In 1997, the Sapolio brand was acquired by the Peruvian company Intradevco Industrial SA, who bought it from Procter & Gamble. Intradevco owns the Sapolio brand in more than 80 countries. The Sapolio brand now markets various cleaning products in Peru and Chile.
The Intradevco company also bought its Chilean counterpart Klenzo, which held the Sapolio patent in Chile.
In 2019, the Alicorp company bought the rights of Intradevco, which owns Sapolio, making it its parent company.
References in popular culture
In the children's book, The Hundred Dresses, the main character wonders if Wanda uses Sapolio to get her forehead to shine.
In the Ed Smalle, Jerry Macy version of Singing in the Bathtub (1930), Sapolio is used as a pun: "I Sapolio you think you're smart."[6]

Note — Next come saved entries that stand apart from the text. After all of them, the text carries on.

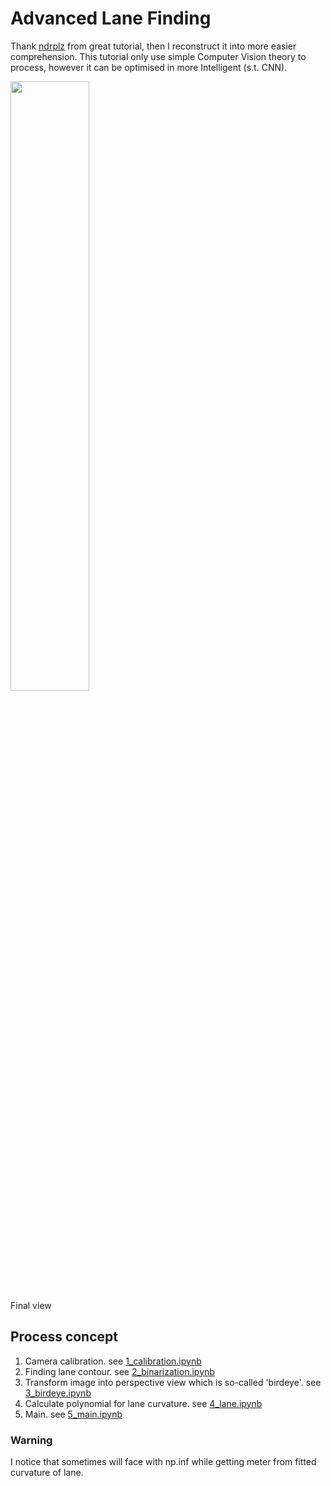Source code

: # Advanced Lane Finding
Thank [ndrplz] from great tutorial, then I reconstruct it into more easier comprehension. This tutorial only use simple Computer Vision theory to process, however it can be optimised in more Intelligent (s.t. CNN).

<p aling='center'>
<img src='./output/result.gif' width='50%' height='50%'/><br/>
Final view
</p>

## Process concept
1. Camera calibration. see [1_calibration.ipynb]('./1_calibration.ipynb')
2. Finding lane contour. see [2_binarization.ipynb]('./2_binarization.ipynb')
2. Transform image into perspective view which is so-called 'birdeye'. see [3_birdeye.ipynb]('./3_birdeye.ipynb')
4. Calculate polynomial for lane curvature. see [4_lane.ipynb]('./4_lane.ipynb')
5. Main. see [5_main.ipynb](5_main.ipynb)

### Warning
I notice that sometimes will face with np.inf while getting meter from fitted curvature of lane.

[ndrplz]: (https://github.com/ndrplz/self-driving-car/tree/master/project_4_advanced_lane_finding)
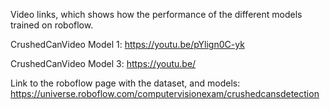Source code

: 

Video links, which shows how the performance of the different models trained on roboflow.

CrushedCanVideo Model 1:
https://youtu.be/pYlign0C-yk

CrushedCanVideo Model 3:
https://youtu.be/

Link to the roboflow page with the dataset, and models:
https://universe.roboflow.com/computervisionexam/crushedcansdetection
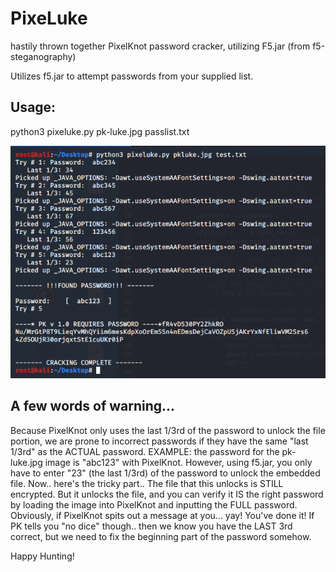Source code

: # PixeLuke
hastily thrown together PixelKnot password cracker, utilizing F5.jar (from f5-steganography)

Utilizes f5.jar to attempt passwords from your supplied list.

## Usage:
python3 pixeluke.py pk-luke.jpg passlist.txt

![Screenshot](https://raw.githubusercontent.com/seanreconnery/pixeluke/master/pixeluke_screenshot.png)


## A few words of warning...
Because PixelKnot only uses the last 1/3rd of the password to unlock the file portion, we are prone to incorrect passwords if they have the same "last 1/3rd" as the ACTUAL password.
EXAMPLE:  the password for the pk-luke.jpg image is "abc123" with PixelKnot.  However, using f5.jar, you only have to enter "23" (the last 1/3rd) of the password to unlock the embedded file.
Now.. here's the tricky part..
The file that this unlocks is STILL encrypted.  But it unlocks the file, and you can verify it IS the right password by loading the image into PixelKnot and inputting the FULL password.
Obviously, if PixelKnot spits out a message at you... yay!  You've done it!
If PK tells you "no dice" though.. then we know you have the LAST 3rd correct, but we need to fix the beginning part of the password somehow.

Happy Hunting!
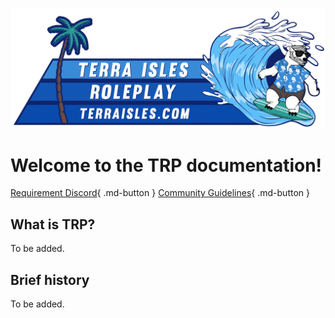 ![banner](img/banner.png)
# Welcome to the TRP documentation! 

[Requirement Discord](#){ .md-button }     [Community Guidelines](#){ .md-button }


## What is TRP?

To be added.

## Brief history

To be added.

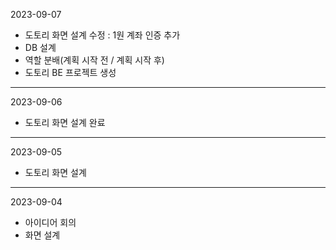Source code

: 2023-09-07

- 도토리 화면 설계 수정 : 1원 계좌 인증 추가
- DB 설계
- 역할 분배(계획 시작 전 / 계획 시작 후)
- 도토리 BE 프로젝트 생성

---

2023-09-06
- 도토리 화면 설계 완료

---

2023-09-05
- 도토리 화면 설계

---

2023-09-04
- 아이디어 회의
- 화면 설계

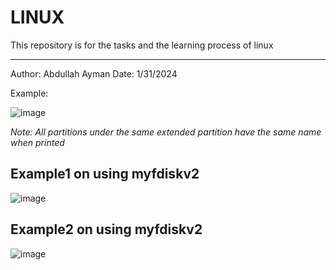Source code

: # LINUX
This repository is for the tasks and the learning process of linux
______________________________________________
Author: Abdullah Ayman
Date: 1/31/2024

Example:



![image](https://github.com/Abdallah-ELBakh/LINUX/assets/112198345/dd6a5148-22e4-4677-9d1a-bb1e5fafe077)

*Note: All partitions under the same extended partition have the same name when printed*
## Example1 on using myfdiskv2
![image](https://github.com/Abdallah-ELBakh/LINUX/assets/112198345/08493d98-258a-4391-a3d6-7a83f99297c7)

## Example2 on using myfdiskv2
![image](https://github.com/Abdallah-ELBakh/LINUX/assets/112198345/e737af6f-64bb-4e1d-a623-026a42cc4ffa)




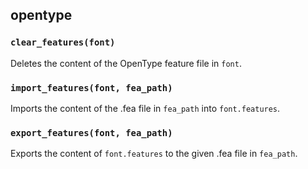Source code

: ## opentype

### `clear_features(font)`

Deletes the content of the OpenType feature file in `font`.

### `import_features(font, fea_path)`

Imports the content of the .fea file in `fea_path` into `font.features`.

### `export_features(font, fea_path)`

Exports the content of `font.features` to the given .fea file in `fea_path`.
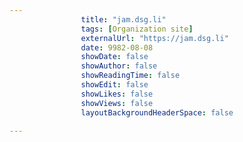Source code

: ---
                title: "jam.dsg.li"
                tags: [Organization site]
                externalUrl: "https://jam.dsg.li"
                date: 9982-08-08
                showDate: false
                showAuthor: false
                showReadingTime: false
                showEdit: false
                showLikes: false
                showViews: false
                layoutBackgroundHeaderSpace: false
                ---
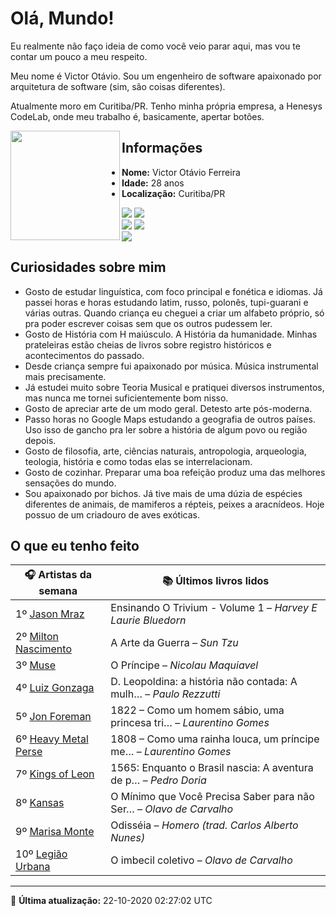 # Olá, Mundo!

Eu realmente não faço ideia de como você veio parar aqui, mas vou te contar um pouco a meu respeito.

Meu nome é Victor Otávio. Sou um engenheiro de software apaixonado por arquitetura de software (sim, são coisas diferentes).

Atualmente moro em Curitiba/PR. Tenho minha própria empresa, a Henesys CodeLab, onde meu trabalho é, basicamente, apertar botões.

<img align="left" src="https://github.com/vctrtvfrrr/vctrtvfrrr/raw/master/octocat.png" alt="" width="175" />

## Informações

- **Nome:** Victor Otávio Ferreira
- **Idade:** 28 anos
- **Localização:** Curitiba/PR

[![](https://img.shields.io/badge/LinkedIn-victorotavio-blue)](https://www.linkedin.com/in/victorotavio/) [![](https://img.shields.io/badge/Twitter-@vctrtvfrrr-blue)](https://twitter.com/vctrtvfrrr)  
[![](https://img.shields.io/badge/GitHub-vctrtvfrrr-24292e)](https://github.com/vctrtvfrrr) [![](https://img.shields.io/badge/GitLab-vctrtvfrrr-ec5d16)](https://gitlab.com/vctrtvfrrr)  
[![](https://img.shields.io/badge/Email-victor@otavioferreira.com.br-red)](mailto:victor@otavioferreira.com.br)  

## Curiosidades sobre mim

-   Gosto de estudar linguística, com foco principal e fonética e idiomas. Já passei horas e horas estudando latim, russo, polonês, tupi-guarani e várias outras. Quando criança eu cheguei a criar um alfabeto próprio, só pra poder escrever coisas sem que os outros pudessem ler.
-   Gosto de História com H maiúsculo. A História da humanidade. Minhas prateleiras estão cheias de livros sobre registro históricos e acontecimentos do passado.
-   Desde criança sempre fui apaixonado por música. Música instrumental mais precisamente.
-   Já estudei muito sobre Teoria Musical e pratiquei diversos instrumentos, mas nunca me tornei suficientemente bom nisso.
-   Gosto de apreciar arte de um modo geral. Detesto arte pós-moderna.
-   Passo horas no Google Maps estudando a geografia de outros países. Uso isso de gancho pra ler sobre a história de algum povo ou região depois.
-   Gosto de filosofia, arte, ciências naturais, antropologia, arqueologia, teologia, história e como todas elas se interrelacionam.
-   Gosto de cozinhar. Preparar uma boa refeição produz uma das melhores sensações do mundo.
-   Sou apaixonado por bichos. Já tive mais de uma dúzia de espécies diferentes de animais, de mamiferos a répteis, peixes a aracnídeos. Hoje possuo de um criadouro de aves exóticas.


## O que eu tenho feito

|                        🎧 Artistas da semana                        |                      📚 Últimos livros lidos                      |
|---------------------------------------------------------------------|-------------------------------------------------------------------|
| 1º [Jason Mraz](https://www.last.fm/music/Jason+Mraz)               | Ensinando O Trivium - Volume 1	–	_Harvey E Laurie Bluedorn_         |
| 2º [Milton Nascimento](https://www.last.fm/music/Milton+Nascimento) | A Arte da Guerra	–	_Sun Tzu_                                        |
| 3º [Muse](https://www.last.fm/music/Muse)                           | O Príncipe	–	_Nicolau Maquiavel_                                    |
| 4º [Luiz Gonzaga](https://www.last.fm/music/Luiz+Gonzaga)           | D. Leopoldina: a história não contada: A mulh…	–	_Paulo Rezzutti_   |
| 5º [Jon Foreman](https://www.last.fm/music/Jon+Foreman)             | 1822 – Como um homem sábio, uma princesa tri…	–	_Laurentino Gomes_  |
| 6º [Heavy Metal Perse](https://www.last.fm/music/Heavy+Metal+Perse) | 1808 – Como uma rainha louca, um príncipe me…	–	_Laurentino Gomes_  |
| 7º [Kings of Leon](https://www.last.fm/music/Kings+of+Leon)         | 1565: Enquanto o Brasil nascia: A aventura de p…	–	_Pedro Doria_    |
| 8º [Kansas](https://www.last.fm/music/Kansas)                       | O Mínimo que Você Precisa Saber para não Ser…	–	_Olavo de Carvalho_ |
| 9º [Marisa Monte](https://www.last.fm/music/Marisa+Monte)           | Odisséia	–	_Homero (trad. Carlos Alberto Nunes)_                    |
| 10º [Legião Urbana](https://www.last.fm/music/Legi%C3%A3o+Urbana)   | O imbecil coletivo	–	_Olavo de Carvalho_                            |


---

🚀 **Última atualização:** 22-10-2020 02:27:02 UTC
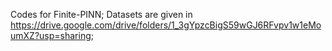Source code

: Codes for Finite-PINN;
Datasets are given in https://drive.google.com/drive/folders/1_3gYpzcBigS59wGJ6RFvpv1w1eMoumXZ?usp=sharing;
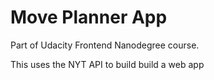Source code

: # Move Planner App

Part of Udacity Frontend Nanodegree course. 

This uses the NYT API to build build a web app
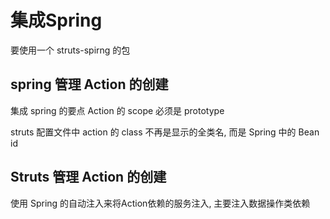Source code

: # 集成Spring
要使用一个 struts-spirng 的包

## spring 管理 Action 的创建
集成 spring 的要点 Action 的 scope 必须是 prototype

struts 配置文件中 action 的 class 不再是显示的全类名, 而是 Spring 中的 Bean id

## Struts 管理 Action 的创建
使用 Spring 的自动注入来将Action依赖的服务注入, 主要注入数据操作类依赖
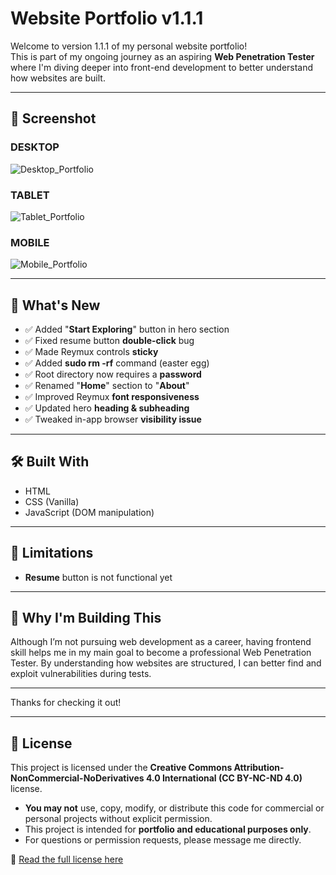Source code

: # Website Portfolio v1.1.1

Welcome to version 1.1.1 of my personal website portfolio!  
This is part of my ongoing journey as an aspiring **Web Penetration Tester** where I'm diving deeper into front-end development to better understand how websites are built.

---

## 📸 Screenshot

### DESKTOP
![Desktop_Portfolio](https://github.com/user-attachments/assets/299e0060-9405-407a-bea2-7da3c0373c89)

### TABLET
![Tablet_Portfolio](https://github.com/user-attachments/assets/23408ffd-f2c8-4b58-8f14-34f43f833fc0)

### MOBILE
![Mobile_Portfolio](https://github.com/user-attachments/assets/1785fa81-342a-498e-a80d-91e096797af0)

---

## 📌 What's New

- ✅ Added "**Start Exploring**" button in hero section
- ✅ Fixed resume button **double-click** bug
- ✅ Made Reymux controls **sticky**
- ✅ Added **sudo rm -rf** command (easter egg)
- ✅ Root directory now requires a **password**
- ✅ Renamed "**Home**" section to "**About**"
- ✅ Improved Reymux **font responsiveness**
- ✅ Updated hero **heading & subheading**
- ✅ Tweaked in-app browser **visibility issue**

---

## 🛠️ Built With

- HTML
- CSS (Vanilla)
- JavaScript (DOM manipulation)
  
---

## 🚧 Limitations

- **Resume** button is not functional yet

---

## 🙌 Why I'm Building This

Although I’m not pursuing web development as a career, having frontend skill helps me in my main goal to become a professional Web Penetration Tester. By understanding how websites are structured, I can better find and exploit vulnerabilities during tests.

---

Thanks for checking it out!

---

## 📄 License

This project is licensed under the **Creative Commons Attribution-NonCommercial-NoDerivatives 4.0 International (CC BY-NC-ND 4.0)** license.

- **You may not** use, copy, modify, or distribute this code for commercial or personal projects without explicit permission.
- This project is intended for **portfolio and educational purposes only**.
- For questions or permission requests, please message me directly.

🔗 [Read the full license here](https://creativecommons.org/licenses/by-nc-nd/4.0/)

In Robert Heinlein's To Sail Beyond the Sunset, Brian Smith (circa 1906) asks his wife, "Mo, the papers say that food prices are up even though the farmers are squawking. And I'm certain that this bigger house is costing you more to run, if only in electricity, gas and Sapolio. How much more each month do you need?"
In the book, 60 years with Men and Machines,[7] by Fred H. Colvin, (pages 122 - 123) references are made to the use of Sapolio as an abrasive in the manufacture of automobile engines, when the required fine lapping was performed by hand labor.
In the 1905 novel, The House of Mirth, by Edith Wharton (Book I - Chapter IX), a reference is made to "the mingled odour of sapolio and furniture-polish".[8]